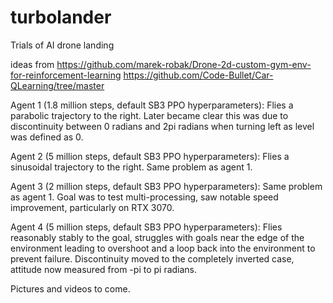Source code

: # turbolander
Trials of AI drone landing


ideas from 
https://github.com/marek-robak/Drone-2d-custom-gym-env-for-reinforcement-learning
https://github.com/Code-Bullet/Car-QLearning/tree/master

Agent 1 (1.8 million steps, default SB3 PPO hyperparameters):
Flies a parabolic trajectory to the right. Later became clear this was due to discontinuity between 0 radians and 2pi radians when turning left as level was defined as 0.

Agent 2 (5 million steps, default SB3 PPO hyperparameters):
Flies a sinusoidal trajectory to the right. Same problem as agent 1.

Agent 3 (2 million steps, default SB3 PPO hyperparameters):
Same problem as agent 1. Goal was to test multi-processing, saw notable speed improvement, particularly on RTX 3070.

Agent 4 (5 million steps, default SB3 PPO hyperparameters):
Flies reasonably stably to the goal, struggles with goals near the edge of the environment leading to overshoot and a loop back into the environment to prevent failure. Discontinuity moved to the completely inverted case, attitude now measured from -pi to pi radians.

Pictures and videos to come.
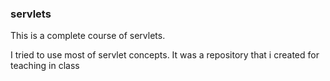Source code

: ### servlets
This is a complete course of servlets.

I tried to use most of servlet concepts.
It was a repository that i created for teaching in class
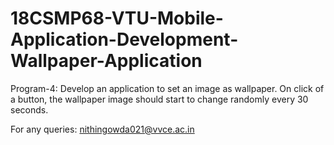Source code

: # 18CSMP68-VTU-Mobile-Application-Development-Wallpaper-Application

Program-4: Develop an application to set an image as wallpaper. On click of a button, the wallpaper image should start to change randomly every 30 seconds.

For any queries: nithingowda021@vvce.ac.in
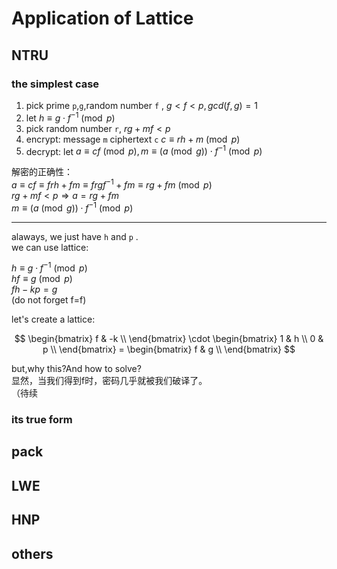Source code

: # Application of Lattice
## NTRU    
### the simplest case   
1. pick prime `p`,`g`,random number `f` ,  $g<f<p ,gcd(f,g)=1$   
2. let $h\equiv g\cdot f^{-1}\pmod p$
3. pick random number `r`, $rg+mf<p$
4. encrypt: message `m` ciphertext `c`  $c\equiv rh+m \pmod p$
5. decrypt: let $a\equiv cf\pmod p,m\equiv (a\pmod g)\cdot f^{-1}\pmod p$

解密的正确性：   
$a\equiv cf\equiv frh+fm\equiv frgf^{-1}+fm\equiv rg+fm\pmod p$   
$rg+mf<p\Rightarrow a=rg+fm$   
$m\equiv (a\pmod g)\cdot f^{-1}\pmod p$   

------------------------

alaways, we just have `h` and `p` .   
we can use lattice:   

$h\equiv g\cdot f^{-1}\pmod p$   
$hf\equiv g\pmod p$   
$fh-kp=g$   
(do not forget f=f)   

let's create a lattice:  

$$ \begin{bmatrix} f & -k \\ \end{bmatrix} \cdot 
\begin{bmatrix} 
1 & h \\
0 & p \\
\end{bmatrix} 
= \begin{bmatrix} f & g \\ \end{bmatrix} $$   

but,why this?And how to solve?   
显然，当我们得到f时，密码几乎就被我们破译了。  
（待续


### its true form   

## pack    
## LWE   
## HNP   
## others   
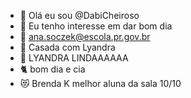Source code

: - 👋 Olá eu sou @DabiCheiroso
- 👀 Eu tenho interesse em dar bom dia
- 📧 ana.soczek@escola.pr.gov.br
- 💍 Casada com Lyandra
- 💙 LYANDRA LINDAAAAAA
- 🐈 bom dia e cia
- 😻 Brenda K melhor aluna da sala 10/10
<!---
DabiCheiroso/DabiCheiroso is a ✨ special ✨ repository because its `README.md` (this file) appears on your GitHub profile.
You can click the Preview link to take a look at your changes.
--->
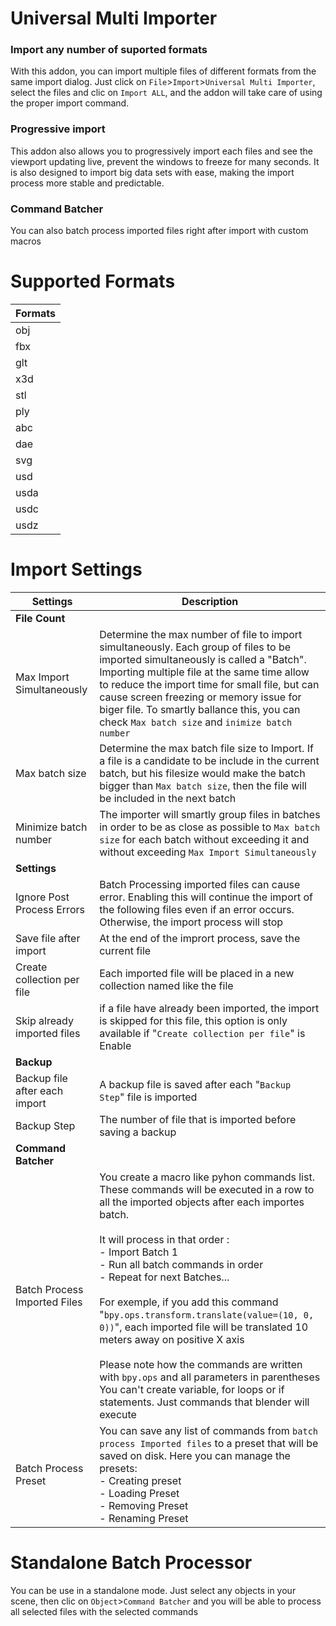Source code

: # Universal Multi Importer
### Import any number of suported formats
With this addon, you can import multiple files of different formats from the same import dialog. Just click on `File`>`Import`>`Universal Multi Importer`, select the files and clic on `Import ALL`,  and the addon will take care of using the proper import command.

### Progressive import
This addon also allows you to progressively import each files and see the viewport updating live, prevent the windows to freeze for many seconds. It is also designed to import big data sets with ease, making the import process more stable and predictable.

### Command Batcher
You can also batch process imported files right after import with custom macros

# Supported Formats
| Formats | 
| ----------- | 
| obj |
| fbx |
| glt |
| x3d |
| stl |
| ply |
| abc |
| dae |
| svg |
| usd |
| usda |
| usdc |
| usdz |

# Import Settings
| Settings | Description |
| ----------- | ----------- |
| **File Count** ||
| Max Import Simultaneously | Determine the max number of file to import simultaneously. Each group of files to be imported simultaneously is called a "Batch". Importing multiple file at the same time allow to reduce the import time for small file, but can cause screen freezing or memory issue for biger file. To smartly ballance this, you can check `Max batch size` and `inimize batch number`|
| Max batch size | Determine the max batch file size to Import. If a file is a candidate to be include in the current batch, but his filesize would make the batch bigger than `Max batch size`, then the file will be included in the next batch |
| Minimize batch number | The importer will smartly group files in batches in order to be as close as possible to `Max batch size` for each batch without exceeding it and without exceeding `Max Import Simultaneously`|
| **Settings** ||
| Ignore Post Process Errors | Batch Processing imported files can cause error. Enabling this will continue the import of the following files even if an error occurs. Otherwise, the import process will stop |
| Save file after import | At the end of the imprort process, save the current file |
| Create collection per file | Each imported file will be placed in a new collection named like the file |
| Skip already imported files | if a file have already been imported, the import is skipped for this file, this option is only available if "`Create collection per file`" is Enable |
| **Backup** ||
| Backup file after each import | A backup file is saved after each "`Backup Step`" file is imported |
| Backup Step | The number of file that is imported before saving a backup |
| **Command Batcher** ||
| Batch Process Imported Files | You create a macro like pyhon commands list. These commands will be executed in a row to all the imported objects after each importes batch.<br><br> It will process in that order :<br> - Import Batch 1<br>-  Run all batch commands in order<br>-  Repeat for next Batches...  <br><br>For exemple, if you add this command "`bpy.ops.transform.translate(value=(10, 0, 0))`", each imported file will be translated 10 meters away on positive X axis <br><br> Please note how the commands are written with `bpy.ops` and all parameters in parentheses <br> You can't create variable, for loops or if statements. Just commands that blender will execute|
| Batch Process Preset | You can save any list of commands from `batch process Imported files` to a preset that will be saved on disk. Here you can manage the presets: <br>- Creating preset<br>- Loading Preset <br>- Removing Preset<br>- Renaming Preset|

# Standalone Batch Processor
You can be use in a standalone mode. Just select any objects in your scene, then clic on `Object`>`Command Batcher` and you will be able to process all selected files with the selected commands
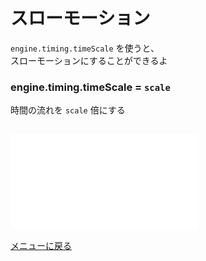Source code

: # スローモーション


`engine.timing.timeScale` を使うと、  
スローモーションにすることができるよ


### engine.timing.timeScale = `scale`
時間の流れを `scale` 倍にする


## ![改造する](timescale/main.js)


[メニューに戻る](index.html)


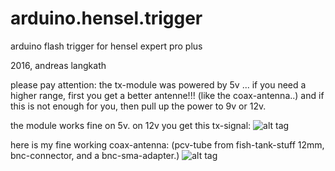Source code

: # arduino.hensel.trigger
arduino flash trigger for hensel expert pro plus

2016, andreas langkath


please pay attention:
the tx-module was powered by 5v ...
if you need a higher range, first you get a better antenne!!! (like the coax-antenna..)  and if this
is not enough for you, then pull up the power to 9v or 12v.

the module works fine on 5v.
on 12v you get this tx-signal:
![alt tag](https://cloud.githubusercontent.com/assets/15942333/12221381/45dbb780-b799-11e5-822c-d0cbb9177bf5.jpg)

here is my fine working coax-antenna:
(pcv-tube from fish-tank-stuff 12mm, bnc-connector, and a bnc-sma-adapter.)
![alt tag](https://cloud.githubusercontent.com/assets/15942333/12221383/4e00ffc4-b799-11e5-81c3-7ebefe487f05.jpg)
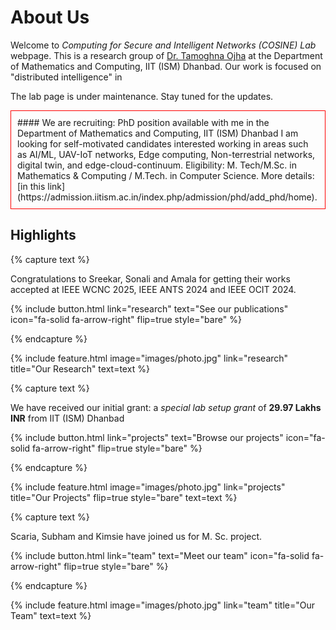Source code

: ---
---

# About Us

Welcome to _Computing for Secure and Intelligent Networks (COSINE) Lab_ webpage. This is a research group of [Dr. Tamoghna Ojha](https://people.iitism.ac.in/~tamoghnaojha/) at the Department of Mathematics and Computing, IIT (ISM) Dhanbad. Our work is focused on "distributed intelligence" in 

The lab page is under maintenance. Stay tuned for the updates.

<div style="border: 1px solid red; padding: 10px;">
#### We are recruiting: PhD position available with me in the Department of Mathematics and Computing, IIT (ISM) Dhanbad
I am looking for self-motivated candidates interested working in areas such as AI/ML, UAV-IoT networks, Edge computing, Non-terrestrial networks, digital twin, and edge-cloud-continuum. Eligibility: M. Tech/M.Sc. in Mathematics & Computing / M.Tech. in Computer Science. More details: [in this link](https://admission.iitism.ac.in/index.php/admission/phd/add_phd/home).
</div>


## Highlights

{% capture text %}

Congratulations to Sreekar, Sonali and Amala for getting their works accepted at IEEE WCNC 2025, IEEE ANTS 2024 and IEEE OCIT 2024.

{%
  include button.html
  link="research"
  text="See our publications"
  icon="fa-solid fa-arrow-right"
  flip=true
  style="bare"
%}

{% endcapture %}

{%
  include feature.html
  image="images/photo.jpg"
  link="research"
  title="Our Research"
  text=text
%}

{% capture text %}

We have received our initial grant: a _special lab setup grant_ of **29.97 Lakhs INR** from IIT (ISM) Dhanbad

{%
  include button.html
  link="projects"
  text="Browse our projects"
  icon="fa-solid fa-arrow-right"
  flip=true
  style="bare"
%}

{% endcapture %}

{%
  include feature.html
  image="images/photo.jpg"
  link="projects"
  title="Our Projects"
  flip=true
  style="bare"
  text=text
%}

{% capture text %}

Scaria, Subham and Kimsie have joined us for M. Sc. project.

{%
  include button.html
  link="team"
  text="Meet our team"
  icon="fa-solid fa-arrow-right"
  flip=true
  style="bare"
%}

{% endcapture %}

{%
  include feature.html
  image="images/photo.jpg"
  link="team"
  title="Our Team"
  text=text
%}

* * * * * * * * *

Which of the lines above include the word "arduino"? Copy each of them.

■ Task result:
: # arduino.hensel.trigger
arduino flash trigger for hensel expert pro plus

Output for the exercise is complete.